Sunday, June 7, 2020

10. Breakpoint adjustment and its effect on the scaling behaviour of anomalies

In my previous post (see here) I demonstrated that the noise or random temporal fluctuations in the temperature anomaly from weather station data were not consistent with white noise, but were instead characteristic of a one-dimensional time-dependent fractal with a 1/√ω power spectrum (where ω is the frequency of the oscillations in the noise signal). I then showed that these temperature fluctuations exhibit self-similarity with a fractal dimension of 0.25 (approximately). I also showed that one consequence of this is that the expected long term temperature fluctuations (i.e. those with timescales greater than 100 years) would be at least six times greater in magnitude (almost 1.0 °C) than most climate scientists probably realize. This analysis was done on the original raw unadulterated data (or at least what I assume is the original raw unadulterated data). In this post I shall apply the same technique to data that has been processed and adjusted by Berkeley Earth and look at the difference.
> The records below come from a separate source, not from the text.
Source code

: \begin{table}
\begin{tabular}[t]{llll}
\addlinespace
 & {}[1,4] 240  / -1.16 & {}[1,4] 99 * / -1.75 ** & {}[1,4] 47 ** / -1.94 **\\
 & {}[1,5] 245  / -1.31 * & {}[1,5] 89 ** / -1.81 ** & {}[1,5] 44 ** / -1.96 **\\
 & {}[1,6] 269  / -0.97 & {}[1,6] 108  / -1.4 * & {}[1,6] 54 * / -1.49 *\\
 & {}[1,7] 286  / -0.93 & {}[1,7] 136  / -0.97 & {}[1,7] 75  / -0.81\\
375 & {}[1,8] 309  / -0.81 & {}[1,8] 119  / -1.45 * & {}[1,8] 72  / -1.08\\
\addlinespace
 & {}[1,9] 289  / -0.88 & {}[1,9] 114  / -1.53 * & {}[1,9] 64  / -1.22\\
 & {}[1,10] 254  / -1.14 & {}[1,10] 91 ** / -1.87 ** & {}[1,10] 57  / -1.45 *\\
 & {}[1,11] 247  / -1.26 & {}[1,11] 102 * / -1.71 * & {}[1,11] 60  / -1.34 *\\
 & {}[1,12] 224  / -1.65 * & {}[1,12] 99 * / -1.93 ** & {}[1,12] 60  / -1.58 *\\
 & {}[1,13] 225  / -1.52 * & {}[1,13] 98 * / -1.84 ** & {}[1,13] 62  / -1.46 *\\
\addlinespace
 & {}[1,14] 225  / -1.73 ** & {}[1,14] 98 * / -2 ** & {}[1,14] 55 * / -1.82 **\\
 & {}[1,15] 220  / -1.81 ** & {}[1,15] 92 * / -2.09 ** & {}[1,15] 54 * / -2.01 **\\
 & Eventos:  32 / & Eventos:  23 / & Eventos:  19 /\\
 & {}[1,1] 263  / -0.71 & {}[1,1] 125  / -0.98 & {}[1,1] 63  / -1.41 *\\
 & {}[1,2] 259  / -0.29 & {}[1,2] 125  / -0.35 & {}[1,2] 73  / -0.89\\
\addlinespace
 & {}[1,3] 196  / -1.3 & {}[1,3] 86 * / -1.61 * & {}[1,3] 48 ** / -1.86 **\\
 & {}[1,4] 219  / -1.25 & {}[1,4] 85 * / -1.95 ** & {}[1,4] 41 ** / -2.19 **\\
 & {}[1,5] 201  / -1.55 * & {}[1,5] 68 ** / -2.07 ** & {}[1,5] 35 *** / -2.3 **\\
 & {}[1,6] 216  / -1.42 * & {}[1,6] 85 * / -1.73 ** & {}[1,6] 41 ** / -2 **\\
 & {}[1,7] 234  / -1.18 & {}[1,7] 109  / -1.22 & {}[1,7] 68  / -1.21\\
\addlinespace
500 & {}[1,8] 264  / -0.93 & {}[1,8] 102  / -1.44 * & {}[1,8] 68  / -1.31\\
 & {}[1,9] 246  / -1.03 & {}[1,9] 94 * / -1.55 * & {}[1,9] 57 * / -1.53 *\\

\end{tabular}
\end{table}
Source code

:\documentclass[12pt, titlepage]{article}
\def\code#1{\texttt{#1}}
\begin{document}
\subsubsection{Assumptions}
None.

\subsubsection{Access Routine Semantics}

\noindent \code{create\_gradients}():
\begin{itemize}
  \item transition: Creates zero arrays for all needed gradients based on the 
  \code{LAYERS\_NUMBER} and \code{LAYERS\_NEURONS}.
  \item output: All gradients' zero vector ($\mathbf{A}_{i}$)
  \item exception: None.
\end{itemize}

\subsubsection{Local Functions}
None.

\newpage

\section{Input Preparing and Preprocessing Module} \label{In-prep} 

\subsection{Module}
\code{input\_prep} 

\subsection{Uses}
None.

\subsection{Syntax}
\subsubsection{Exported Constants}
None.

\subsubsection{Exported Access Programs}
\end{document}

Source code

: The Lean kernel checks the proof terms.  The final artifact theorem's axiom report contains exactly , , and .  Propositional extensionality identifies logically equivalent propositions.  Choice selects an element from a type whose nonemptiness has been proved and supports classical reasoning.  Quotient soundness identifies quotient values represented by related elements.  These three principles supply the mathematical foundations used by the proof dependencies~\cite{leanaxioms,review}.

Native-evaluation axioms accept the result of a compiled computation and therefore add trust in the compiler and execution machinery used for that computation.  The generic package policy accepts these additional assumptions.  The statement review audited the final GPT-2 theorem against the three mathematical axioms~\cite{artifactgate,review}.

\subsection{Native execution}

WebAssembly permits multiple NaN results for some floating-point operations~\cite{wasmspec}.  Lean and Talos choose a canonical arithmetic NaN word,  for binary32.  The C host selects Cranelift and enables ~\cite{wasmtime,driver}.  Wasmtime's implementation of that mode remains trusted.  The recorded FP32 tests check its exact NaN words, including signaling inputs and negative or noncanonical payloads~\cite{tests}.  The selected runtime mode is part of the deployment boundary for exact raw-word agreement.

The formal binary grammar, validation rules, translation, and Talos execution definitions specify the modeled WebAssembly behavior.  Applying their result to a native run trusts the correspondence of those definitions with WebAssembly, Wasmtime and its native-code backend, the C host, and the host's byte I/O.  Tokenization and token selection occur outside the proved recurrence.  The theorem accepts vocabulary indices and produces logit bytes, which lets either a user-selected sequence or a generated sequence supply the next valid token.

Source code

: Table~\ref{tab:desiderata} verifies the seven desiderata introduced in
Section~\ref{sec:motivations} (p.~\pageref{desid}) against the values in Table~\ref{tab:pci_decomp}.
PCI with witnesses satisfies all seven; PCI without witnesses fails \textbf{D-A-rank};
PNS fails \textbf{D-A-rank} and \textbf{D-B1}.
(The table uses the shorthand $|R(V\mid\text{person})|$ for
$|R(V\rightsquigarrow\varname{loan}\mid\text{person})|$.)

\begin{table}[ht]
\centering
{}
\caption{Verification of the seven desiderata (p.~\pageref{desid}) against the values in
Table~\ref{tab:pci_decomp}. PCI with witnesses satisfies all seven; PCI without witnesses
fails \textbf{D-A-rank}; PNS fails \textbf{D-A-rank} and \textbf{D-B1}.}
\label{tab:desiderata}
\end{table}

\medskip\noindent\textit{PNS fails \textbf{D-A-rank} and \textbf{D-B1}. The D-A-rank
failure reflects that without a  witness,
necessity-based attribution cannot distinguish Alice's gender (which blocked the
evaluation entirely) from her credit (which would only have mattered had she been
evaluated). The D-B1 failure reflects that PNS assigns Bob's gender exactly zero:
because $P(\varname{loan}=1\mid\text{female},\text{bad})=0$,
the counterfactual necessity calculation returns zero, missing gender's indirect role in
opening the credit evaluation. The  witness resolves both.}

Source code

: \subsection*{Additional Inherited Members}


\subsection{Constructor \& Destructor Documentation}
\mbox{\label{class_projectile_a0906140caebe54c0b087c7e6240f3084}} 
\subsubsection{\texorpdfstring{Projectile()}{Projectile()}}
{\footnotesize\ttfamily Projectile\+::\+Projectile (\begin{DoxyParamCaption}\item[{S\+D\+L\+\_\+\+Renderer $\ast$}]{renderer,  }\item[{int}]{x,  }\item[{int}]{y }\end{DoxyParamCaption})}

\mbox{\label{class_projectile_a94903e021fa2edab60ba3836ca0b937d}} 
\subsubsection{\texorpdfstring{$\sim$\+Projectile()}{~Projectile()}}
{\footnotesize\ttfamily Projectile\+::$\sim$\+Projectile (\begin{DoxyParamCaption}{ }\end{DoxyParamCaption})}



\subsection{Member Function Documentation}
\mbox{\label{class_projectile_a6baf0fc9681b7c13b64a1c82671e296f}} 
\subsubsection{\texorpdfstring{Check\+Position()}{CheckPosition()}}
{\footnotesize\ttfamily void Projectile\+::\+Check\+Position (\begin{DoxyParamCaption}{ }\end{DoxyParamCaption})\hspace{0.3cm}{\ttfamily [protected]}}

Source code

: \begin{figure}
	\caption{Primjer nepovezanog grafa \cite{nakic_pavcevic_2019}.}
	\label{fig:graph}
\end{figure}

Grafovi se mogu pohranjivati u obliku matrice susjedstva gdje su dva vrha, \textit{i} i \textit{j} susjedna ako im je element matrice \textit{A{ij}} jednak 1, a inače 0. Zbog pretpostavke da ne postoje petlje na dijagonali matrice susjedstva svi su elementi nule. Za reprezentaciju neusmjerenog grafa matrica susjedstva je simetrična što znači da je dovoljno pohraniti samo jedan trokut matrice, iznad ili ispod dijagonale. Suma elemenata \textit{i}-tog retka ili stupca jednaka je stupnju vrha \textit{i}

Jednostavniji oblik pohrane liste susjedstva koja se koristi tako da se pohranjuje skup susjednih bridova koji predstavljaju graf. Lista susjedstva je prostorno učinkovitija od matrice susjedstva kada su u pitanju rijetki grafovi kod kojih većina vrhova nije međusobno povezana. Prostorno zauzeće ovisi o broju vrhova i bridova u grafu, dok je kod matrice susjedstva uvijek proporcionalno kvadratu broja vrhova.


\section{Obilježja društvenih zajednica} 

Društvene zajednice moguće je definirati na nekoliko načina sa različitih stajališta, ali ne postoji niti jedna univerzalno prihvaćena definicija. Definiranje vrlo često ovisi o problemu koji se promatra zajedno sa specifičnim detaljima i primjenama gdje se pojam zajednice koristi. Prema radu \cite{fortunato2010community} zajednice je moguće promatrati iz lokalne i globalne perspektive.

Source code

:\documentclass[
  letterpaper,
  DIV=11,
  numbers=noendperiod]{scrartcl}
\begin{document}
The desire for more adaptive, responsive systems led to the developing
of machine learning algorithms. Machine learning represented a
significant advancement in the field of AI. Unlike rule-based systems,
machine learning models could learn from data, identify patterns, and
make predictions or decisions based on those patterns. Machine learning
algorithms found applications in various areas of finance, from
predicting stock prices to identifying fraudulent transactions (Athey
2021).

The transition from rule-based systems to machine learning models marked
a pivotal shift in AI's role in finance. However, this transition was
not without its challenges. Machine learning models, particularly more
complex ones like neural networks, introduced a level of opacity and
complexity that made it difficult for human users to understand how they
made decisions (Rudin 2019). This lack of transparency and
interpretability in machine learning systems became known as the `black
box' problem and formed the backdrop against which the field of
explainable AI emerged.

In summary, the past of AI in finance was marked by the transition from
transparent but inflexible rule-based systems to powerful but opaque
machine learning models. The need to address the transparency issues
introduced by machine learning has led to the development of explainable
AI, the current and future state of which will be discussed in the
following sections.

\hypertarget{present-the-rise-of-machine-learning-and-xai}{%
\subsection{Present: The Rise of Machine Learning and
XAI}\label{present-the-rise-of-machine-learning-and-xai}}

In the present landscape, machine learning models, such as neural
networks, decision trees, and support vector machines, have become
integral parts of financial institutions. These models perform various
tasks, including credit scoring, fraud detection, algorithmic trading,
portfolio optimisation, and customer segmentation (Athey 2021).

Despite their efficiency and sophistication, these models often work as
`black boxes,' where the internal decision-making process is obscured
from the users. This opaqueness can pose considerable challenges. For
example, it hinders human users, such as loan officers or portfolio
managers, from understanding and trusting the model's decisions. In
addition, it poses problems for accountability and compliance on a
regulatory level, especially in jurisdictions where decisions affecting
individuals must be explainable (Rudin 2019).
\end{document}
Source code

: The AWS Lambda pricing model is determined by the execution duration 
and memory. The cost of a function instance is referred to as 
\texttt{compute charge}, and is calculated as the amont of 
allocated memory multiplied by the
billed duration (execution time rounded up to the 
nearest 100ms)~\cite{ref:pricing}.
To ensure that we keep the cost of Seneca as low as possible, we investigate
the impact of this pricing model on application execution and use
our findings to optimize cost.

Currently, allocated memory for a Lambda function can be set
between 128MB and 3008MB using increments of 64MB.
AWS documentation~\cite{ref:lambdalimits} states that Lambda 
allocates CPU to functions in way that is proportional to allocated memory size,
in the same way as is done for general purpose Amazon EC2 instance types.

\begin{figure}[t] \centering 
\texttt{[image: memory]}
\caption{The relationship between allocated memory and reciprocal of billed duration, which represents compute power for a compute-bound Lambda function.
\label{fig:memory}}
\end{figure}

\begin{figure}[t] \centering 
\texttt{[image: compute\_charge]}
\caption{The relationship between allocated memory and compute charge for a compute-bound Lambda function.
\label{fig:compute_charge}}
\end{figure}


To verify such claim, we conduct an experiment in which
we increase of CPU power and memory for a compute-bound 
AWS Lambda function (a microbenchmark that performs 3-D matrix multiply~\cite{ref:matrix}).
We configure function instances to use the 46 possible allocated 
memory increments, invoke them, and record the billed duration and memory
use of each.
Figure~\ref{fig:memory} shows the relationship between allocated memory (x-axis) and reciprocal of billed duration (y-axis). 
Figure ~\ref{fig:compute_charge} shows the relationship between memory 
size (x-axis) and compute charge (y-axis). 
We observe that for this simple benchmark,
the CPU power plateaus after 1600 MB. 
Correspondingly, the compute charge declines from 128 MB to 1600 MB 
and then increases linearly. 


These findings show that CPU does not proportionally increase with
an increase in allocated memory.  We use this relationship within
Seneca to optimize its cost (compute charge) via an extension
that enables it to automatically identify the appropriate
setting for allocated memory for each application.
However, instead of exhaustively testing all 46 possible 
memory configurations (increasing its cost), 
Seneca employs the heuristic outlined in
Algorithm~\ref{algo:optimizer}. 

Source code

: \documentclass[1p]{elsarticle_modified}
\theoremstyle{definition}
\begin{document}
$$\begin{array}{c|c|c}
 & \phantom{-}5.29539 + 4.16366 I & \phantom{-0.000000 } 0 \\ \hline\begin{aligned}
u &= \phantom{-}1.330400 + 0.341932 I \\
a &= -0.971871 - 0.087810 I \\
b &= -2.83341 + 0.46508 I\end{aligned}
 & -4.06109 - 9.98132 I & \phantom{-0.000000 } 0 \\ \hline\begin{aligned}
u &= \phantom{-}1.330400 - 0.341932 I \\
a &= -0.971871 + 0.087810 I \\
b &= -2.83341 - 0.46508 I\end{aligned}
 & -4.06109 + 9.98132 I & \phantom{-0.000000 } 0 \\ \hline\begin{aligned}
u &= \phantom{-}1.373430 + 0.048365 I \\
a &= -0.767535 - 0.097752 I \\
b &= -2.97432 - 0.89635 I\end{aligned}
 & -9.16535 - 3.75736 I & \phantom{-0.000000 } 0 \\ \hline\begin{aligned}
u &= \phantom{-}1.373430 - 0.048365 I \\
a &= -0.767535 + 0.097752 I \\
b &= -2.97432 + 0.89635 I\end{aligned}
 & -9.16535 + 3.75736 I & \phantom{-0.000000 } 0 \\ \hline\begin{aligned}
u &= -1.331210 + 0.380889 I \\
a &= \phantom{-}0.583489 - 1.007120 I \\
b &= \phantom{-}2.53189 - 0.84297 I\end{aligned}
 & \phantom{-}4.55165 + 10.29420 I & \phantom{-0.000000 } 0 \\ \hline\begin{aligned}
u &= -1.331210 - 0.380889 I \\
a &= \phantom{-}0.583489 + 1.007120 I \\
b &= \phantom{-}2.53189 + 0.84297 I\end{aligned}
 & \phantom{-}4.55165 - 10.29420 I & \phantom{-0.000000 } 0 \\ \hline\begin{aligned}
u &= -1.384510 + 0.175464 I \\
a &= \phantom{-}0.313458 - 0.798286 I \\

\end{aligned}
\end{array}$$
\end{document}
One of the most frequent claims made against climate science by sceptics is that the temperature data is manipulated. It is of course a claim that those climate scientists deny, but ever since the Climategate email scandal there has been a bad smell. It was, after all, that bad smell that prompted Richard Muller to set up Berkeley Earth in order to provide some independent verification of the results that the other groups (NOAA, GISS, HADCRUT) were producing.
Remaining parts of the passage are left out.